As a national strategy, Belcher didn’t dismiss economic messaging, but he did suggest that doubling down on blue-collar voters in places such as the Midwest may be a fool’s errand.
That’s because the country is increasingly polarized along racial lines.
“There are two electorates in this country … and they’re doing battle for control of the country,” Belcher said.
“In 2008, that younger, more diverse electorate said we want Barack Obama. In 2010, that older, less diverse electorate said no, no, no.”
To the extent that the party can win back white voters, he said the opportunity may lie in young educated whites, not the blue-collar ones that helped comprise the Bill Clinton coalition during the 1990s.

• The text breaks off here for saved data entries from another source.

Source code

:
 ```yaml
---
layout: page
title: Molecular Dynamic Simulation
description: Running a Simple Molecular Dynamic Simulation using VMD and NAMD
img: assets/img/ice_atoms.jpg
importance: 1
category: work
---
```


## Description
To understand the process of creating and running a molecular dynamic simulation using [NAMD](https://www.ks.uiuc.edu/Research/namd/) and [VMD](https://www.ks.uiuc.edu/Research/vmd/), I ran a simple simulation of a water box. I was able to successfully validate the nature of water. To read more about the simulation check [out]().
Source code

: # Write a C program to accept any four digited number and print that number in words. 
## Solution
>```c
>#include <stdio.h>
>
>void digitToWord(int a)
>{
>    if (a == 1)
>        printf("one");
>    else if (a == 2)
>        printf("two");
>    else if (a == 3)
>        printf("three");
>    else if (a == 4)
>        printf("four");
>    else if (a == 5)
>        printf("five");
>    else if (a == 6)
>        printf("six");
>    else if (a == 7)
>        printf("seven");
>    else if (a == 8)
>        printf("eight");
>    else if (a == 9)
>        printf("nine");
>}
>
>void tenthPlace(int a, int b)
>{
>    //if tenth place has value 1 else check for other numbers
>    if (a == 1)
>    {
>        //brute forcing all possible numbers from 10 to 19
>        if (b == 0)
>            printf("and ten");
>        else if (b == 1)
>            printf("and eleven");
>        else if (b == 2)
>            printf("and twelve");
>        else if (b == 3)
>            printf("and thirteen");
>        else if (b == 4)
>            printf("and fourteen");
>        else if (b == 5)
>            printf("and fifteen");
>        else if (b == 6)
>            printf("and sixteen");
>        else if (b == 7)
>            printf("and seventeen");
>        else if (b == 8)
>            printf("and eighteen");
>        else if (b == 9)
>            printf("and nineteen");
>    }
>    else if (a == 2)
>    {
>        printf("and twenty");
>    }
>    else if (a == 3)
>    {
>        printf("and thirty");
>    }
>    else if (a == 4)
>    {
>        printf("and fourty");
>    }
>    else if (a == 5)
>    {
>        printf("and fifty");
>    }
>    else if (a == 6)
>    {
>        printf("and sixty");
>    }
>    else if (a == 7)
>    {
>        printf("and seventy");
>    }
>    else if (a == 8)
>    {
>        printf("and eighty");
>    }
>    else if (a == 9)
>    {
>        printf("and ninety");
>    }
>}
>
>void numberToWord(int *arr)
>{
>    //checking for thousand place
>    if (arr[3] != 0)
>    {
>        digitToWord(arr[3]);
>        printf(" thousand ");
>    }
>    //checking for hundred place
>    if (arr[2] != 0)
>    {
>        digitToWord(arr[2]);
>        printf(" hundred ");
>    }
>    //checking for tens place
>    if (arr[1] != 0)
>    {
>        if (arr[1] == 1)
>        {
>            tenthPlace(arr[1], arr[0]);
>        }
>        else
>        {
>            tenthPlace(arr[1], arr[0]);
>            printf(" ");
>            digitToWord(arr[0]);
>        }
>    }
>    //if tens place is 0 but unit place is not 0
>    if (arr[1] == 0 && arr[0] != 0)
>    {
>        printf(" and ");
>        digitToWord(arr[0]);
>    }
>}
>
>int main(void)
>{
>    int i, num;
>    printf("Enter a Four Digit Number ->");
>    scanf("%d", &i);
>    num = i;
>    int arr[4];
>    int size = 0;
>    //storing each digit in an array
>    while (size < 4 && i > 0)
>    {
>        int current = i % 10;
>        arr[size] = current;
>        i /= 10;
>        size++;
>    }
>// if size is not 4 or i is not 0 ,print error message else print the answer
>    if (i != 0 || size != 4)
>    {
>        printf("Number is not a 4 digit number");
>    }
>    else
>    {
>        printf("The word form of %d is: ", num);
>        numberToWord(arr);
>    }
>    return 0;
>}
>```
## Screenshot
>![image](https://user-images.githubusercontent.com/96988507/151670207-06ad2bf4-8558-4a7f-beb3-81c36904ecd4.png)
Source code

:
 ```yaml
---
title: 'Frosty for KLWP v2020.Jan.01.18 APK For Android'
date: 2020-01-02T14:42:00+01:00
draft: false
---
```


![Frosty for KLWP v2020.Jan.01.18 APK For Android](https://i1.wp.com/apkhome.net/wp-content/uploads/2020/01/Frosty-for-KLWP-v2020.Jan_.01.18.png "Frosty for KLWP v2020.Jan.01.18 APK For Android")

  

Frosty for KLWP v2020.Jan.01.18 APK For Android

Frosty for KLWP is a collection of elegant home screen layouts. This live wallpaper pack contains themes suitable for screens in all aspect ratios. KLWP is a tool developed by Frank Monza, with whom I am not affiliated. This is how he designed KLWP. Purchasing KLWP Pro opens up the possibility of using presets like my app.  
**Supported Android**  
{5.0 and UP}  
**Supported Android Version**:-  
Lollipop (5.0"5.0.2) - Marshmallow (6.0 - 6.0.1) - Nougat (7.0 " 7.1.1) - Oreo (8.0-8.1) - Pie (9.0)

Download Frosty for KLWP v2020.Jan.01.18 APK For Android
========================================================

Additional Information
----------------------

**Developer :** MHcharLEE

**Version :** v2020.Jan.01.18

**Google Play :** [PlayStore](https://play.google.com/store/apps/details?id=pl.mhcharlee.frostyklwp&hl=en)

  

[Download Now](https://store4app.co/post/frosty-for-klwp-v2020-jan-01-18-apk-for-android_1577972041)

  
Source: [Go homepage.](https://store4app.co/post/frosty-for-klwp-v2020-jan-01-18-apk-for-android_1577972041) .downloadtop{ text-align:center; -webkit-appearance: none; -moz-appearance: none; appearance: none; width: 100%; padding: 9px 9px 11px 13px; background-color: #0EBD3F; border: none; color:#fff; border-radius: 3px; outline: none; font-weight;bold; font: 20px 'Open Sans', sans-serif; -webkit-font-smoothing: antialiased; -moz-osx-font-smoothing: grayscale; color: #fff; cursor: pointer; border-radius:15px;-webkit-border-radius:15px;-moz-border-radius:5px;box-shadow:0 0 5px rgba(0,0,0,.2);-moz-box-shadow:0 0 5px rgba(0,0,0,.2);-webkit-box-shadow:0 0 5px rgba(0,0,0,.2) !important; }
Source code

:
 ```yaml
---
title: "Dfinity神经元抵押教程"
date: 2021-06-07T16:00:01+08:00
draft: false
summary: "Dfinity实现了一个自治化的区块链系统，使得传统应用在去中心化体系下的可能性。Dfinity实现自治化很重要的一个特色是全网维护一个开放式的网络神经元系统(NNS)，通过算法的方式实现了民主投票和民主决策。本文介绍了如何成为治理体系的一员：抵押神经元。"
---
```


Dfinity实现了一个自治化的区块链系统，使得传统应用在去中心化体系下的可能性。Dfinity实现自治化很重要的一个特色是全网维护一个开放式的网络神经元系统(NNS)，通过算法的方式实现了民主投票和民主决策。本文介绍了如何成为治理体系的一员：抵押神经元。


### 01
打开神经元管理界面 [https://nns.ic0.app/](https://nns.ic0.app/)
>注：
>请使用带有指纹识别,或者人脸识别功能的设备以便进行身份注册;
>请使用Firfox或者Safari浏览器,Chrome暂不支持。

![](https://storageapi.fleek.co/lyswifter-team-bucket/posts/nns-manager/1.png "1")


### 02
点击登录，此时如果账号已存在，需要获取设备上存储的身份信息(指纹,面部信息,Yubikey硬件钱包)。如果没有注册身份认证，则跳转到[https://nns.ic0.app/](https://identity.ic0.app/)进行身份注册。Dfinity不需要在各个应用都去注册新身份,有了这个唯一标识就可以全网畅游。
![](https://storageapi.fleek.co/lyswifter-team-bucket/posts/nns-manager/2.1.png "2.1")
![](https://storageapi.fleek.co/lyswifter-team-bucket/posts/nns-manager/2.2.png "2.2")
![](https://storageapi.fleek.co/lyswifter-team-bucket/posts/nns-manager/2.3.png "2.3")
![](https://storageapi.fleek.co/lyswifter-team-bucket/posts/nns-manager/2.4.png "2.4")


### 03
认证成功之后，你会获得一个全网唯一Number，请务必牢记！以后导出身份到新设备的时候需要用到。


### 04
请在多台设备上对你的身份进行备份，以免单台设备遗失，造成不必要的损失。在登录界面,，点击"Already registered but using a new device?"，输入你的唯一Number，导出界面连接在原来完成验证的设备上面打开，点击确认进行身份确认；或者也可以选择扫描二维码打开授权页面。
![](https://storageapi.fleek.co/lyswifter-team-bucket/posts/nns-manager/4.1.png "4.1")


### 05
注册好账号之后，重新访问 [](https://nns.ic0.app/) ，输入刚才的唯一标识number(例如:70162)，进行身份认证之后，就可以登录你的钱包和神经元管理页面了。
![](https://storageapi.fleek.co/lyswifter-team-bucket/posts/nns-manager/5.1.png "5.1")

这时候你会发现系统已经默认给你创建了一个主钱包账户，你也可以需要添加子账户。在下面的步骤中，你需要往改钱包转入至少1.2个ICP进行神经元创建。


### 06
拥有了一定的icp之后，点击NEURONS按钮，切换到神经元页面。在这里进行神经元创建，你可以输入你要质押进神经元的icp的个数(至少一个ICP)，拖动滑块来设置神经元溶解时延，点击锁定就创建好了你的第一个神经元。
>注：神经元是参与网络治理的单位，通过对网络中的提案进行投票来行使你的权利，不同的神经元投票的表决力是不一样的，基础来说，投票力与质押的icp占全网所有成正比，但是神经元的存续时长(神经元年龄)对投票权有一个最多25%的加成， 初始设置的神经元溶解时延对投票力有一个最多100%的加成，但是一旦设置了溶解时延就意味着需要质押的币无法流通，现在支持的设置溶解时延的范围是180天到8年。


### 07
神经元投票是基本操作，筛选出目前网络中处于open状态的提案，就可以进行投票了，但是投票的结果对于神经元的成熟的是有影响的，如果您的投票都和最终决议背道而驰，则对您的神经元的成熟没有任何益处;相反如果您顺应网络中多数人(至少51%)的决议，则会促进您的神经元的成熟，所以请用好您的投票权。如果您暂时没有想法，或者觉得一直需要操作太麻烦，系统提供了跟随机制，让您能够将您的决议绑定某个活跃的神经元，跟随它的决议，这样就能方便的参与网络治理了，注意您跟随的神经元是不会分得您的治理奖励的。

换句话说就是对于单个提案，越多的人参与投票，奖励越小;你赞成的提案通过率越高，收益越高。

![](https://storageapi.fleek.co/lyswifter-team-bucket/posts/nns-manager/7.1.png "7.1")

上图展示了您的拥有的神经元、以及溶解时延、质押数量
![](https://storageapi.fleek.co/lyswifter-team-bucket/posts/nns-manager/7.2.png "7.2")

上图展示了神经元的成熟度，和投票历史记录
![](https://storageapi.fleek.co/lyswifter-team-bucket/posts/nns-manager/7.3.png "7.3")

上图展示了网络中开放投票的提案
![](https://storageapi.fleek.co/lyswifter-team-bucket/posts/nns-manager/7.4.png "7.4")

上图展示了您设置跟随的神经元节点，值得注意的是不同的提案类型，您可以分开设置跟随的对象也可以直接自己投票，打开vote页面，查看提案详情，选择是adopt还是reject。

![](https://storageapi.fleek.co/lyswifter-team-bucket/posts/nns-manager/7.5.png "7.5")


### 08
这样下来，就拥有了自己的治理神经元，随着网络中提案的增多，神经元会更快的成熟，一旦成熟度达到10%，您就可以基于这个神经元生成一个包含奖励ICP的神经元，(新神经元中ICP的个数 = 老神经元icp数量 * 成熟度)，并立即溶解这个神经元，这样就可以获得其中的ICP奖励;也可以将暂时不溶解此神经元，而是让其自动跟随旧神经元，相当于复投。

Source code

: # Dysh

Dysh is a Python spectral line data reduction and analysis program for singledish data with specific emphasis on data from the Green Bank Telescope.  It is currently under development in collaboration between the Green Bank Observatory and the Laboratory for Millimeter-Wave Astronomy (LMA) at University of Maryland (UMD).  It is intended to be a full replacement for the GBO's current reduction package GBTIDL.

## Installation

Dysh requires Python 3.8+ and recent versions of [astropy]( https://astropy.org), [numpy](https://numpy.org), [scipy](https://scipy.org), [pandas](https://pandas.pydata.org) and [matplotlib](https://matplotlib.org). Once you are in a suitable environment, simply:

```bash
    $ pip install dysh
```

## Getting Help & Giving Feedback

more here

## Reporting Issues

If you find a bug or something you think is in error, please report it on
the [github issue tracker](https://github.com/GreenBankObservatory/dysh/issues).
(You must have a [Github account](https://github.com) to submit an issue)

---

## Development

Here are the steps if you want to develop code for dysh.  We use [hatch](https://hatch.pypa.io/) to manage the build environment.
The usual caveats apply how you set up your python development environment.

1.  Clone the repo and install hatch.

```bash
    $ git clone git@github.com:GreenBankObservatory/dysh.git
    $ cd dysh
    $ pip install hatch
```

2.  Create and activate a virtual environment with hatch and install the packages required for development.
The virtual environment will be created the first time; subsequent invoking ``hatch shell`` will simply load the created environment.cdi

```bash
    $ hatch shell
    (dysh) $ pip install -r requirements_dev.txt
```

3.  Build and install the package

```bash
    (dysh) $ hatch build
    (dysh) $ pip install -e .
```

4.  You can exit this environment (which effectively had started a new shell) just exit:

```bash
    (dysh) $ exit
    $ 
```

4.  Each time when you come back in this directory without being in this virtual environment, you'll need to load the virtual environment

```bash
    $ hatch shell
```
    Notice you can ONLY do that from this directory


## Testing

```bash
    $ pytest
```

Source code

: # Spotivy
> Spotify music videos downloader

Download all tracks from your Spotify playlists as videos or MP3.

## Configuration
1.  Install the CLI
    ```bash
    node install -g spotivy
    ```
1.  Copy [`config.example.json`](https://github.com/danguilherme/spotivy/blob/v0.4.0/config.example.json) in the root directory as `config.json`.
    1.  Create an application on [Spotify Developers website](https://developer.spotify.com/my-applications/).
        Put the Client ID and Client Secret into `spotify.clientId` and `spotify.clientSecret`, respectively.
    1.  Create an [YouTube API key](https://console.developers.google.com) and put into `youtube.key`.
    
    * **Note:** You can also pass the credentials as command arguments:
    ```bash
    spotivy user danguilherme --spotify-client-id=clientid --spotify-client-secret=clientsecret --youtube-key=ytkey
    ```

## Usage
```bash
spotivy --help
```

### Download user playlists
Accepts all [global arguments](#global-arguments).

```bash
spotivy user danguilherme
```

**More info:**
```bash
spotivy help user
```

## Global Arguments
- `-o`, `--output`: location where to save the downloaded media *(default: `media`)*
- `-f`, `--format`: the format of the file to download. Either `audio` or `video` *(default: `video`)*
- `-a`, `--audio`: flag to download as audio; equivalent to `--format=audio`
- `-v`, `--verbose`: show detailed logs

“It’s hard to look at this data and say we should spend even more money chasing blue-collar white voters,” Belcher said. “Some of the conversations that you all are going to have is, ‘Are states like Georgia and Arizona looking more like the future than Iowa and Ohio?’ ”
If the answer is yes, the next question Democrats face is: How soon will that future arrive? In 2016, Hillary Clinton’s efforts to make inroads in Georgia and Arizona may have backfired.
She outperformed Barack Obama in both states, helping her to build a 2.3 million advantage over Trump in the popular vote. But she lost the race that mattered: the Electoral College, which was largely decided by the Midwest.